Try it:
Set down again exactly the lines of the listing below that fall between the line holding "producto a conseguir." and the line holding "70 por ciento.", inclusive.

=-=-=-=-=

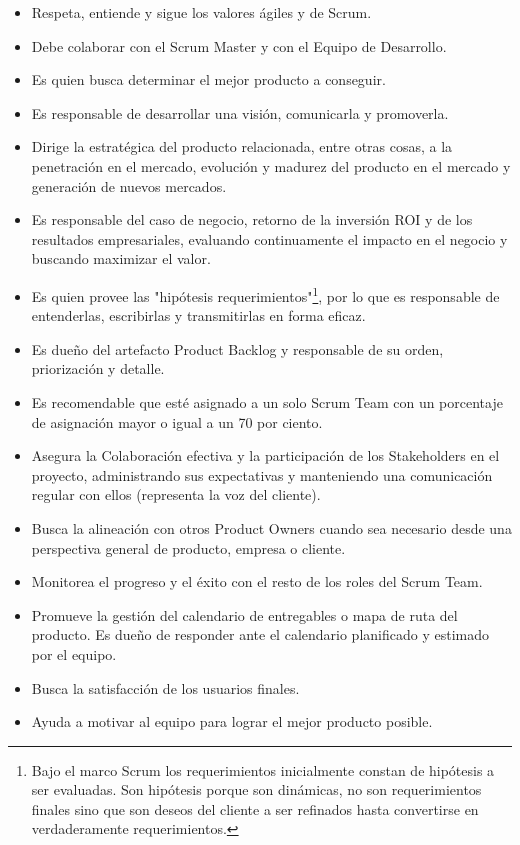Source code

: \begin{itemize}
\item Respeta, entiende y sigue los valores ágiles y de Scrum.
\item Debe colaborar con el Scrum Master y con el Equipo de Desarrollo.
\item Es quien busca determinar el mejor producto a conseguir.
\item Es responsable de desarrollar una visión, comunicarla y promoverla.
\item Dirige la estratégica del producto relacionada, entre otras cosas, a la penetración en el mercado, evolución y madurez del producto en el mercado y generación de nuevos mercados.
\item Es responsable del caso de negocio, retorno de la inversión ROI y de los resultados empresariales, evaluando continuamente el impacto en el negocio y buscando maximizar el valor.
\item Es quien provee las "hipótesis requerimientos"\footnote{Bajo el marco Scrum los requerimientos inicialmente constan de hipótesis a ser evaluadas. Son hipótesis porque son dinámicas, no son requerimientos finales sino que son deseos del cliente a ser refinados hasta convertirse en verdaderamente requerimientos.}, por lo que es responsable de entenderlas, escribirlas y transmitirlas en forma eficaz.
\item Es dueño del artefacto Product Backlog y responsable de su orden, priorización y detalle.
\item Es recomendable que esté asignado a un solo Scrum Team con un porcentaje de asignación mayor o igual a un 70 por ciento.
\item Asegura la Colaboración efectiva y la participación de los Stakeholders en el proyecto, administrando sus expectativas y manteniendo una comunicación regular con ellos (representa la voz del cliente).
\item Busca la alineación con otros Product Owners cuando sea necesario desde una perspectiva general de producto, empresa o cliente.
\item Monitorea el progreso y el éxito con el resto de los roles del Scrum Team. 
\item Promueve la gestión del calendario de entregables o mapa de ruta del producto. Es dueño de responder ante el calendario planificado y estimado por el equipo.
\item Busca la satisfacción de los usuarios finales.
\item Ayuda a motivar al equipo para lograr el mejor producto posible.

\end{itemize}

=-=-=-=-=

Answer section:
\item Es quien busca determinar el mejor producto a conseguir.
\item Es responsable de desarrollar una visión, comunicarla y promoverla.
\item Dirige la estratégica del producto relacionada, entre otras cosas, a la penetración en el mercado, evolución y madurez del producto en el mercado y generación de nuevos mercados.
\item Es responsable del caso de negocio, retorno de la inversión ROI y de los resultados empresariales, evaluando continuamente el impacto en el negocio y buscando maximizar el valor.
\item Es quien provee las "hipótesis requerimientos"\footnote{Bajo el marco Scrum los requerimientos inicialmente constan de hipótesis a ser evaluadas. Son hipótesis porque son dinámicas, no son requerimientos finales sino que son deseos del cliente a ser refinados hasta convertirse en verdaderamente requerimientos.}, por lo que es responsable de entenderlas, escribirlas y transmitirlas en forma eficaz.
\item Es dueño del artefacto Product Backlog y responsable de su orden, priorización y detalle.
\item Es recomendable que esté asignado a un solo Scrum Team con un porcentaje de asignación mayor o igual a un 70 por ciento.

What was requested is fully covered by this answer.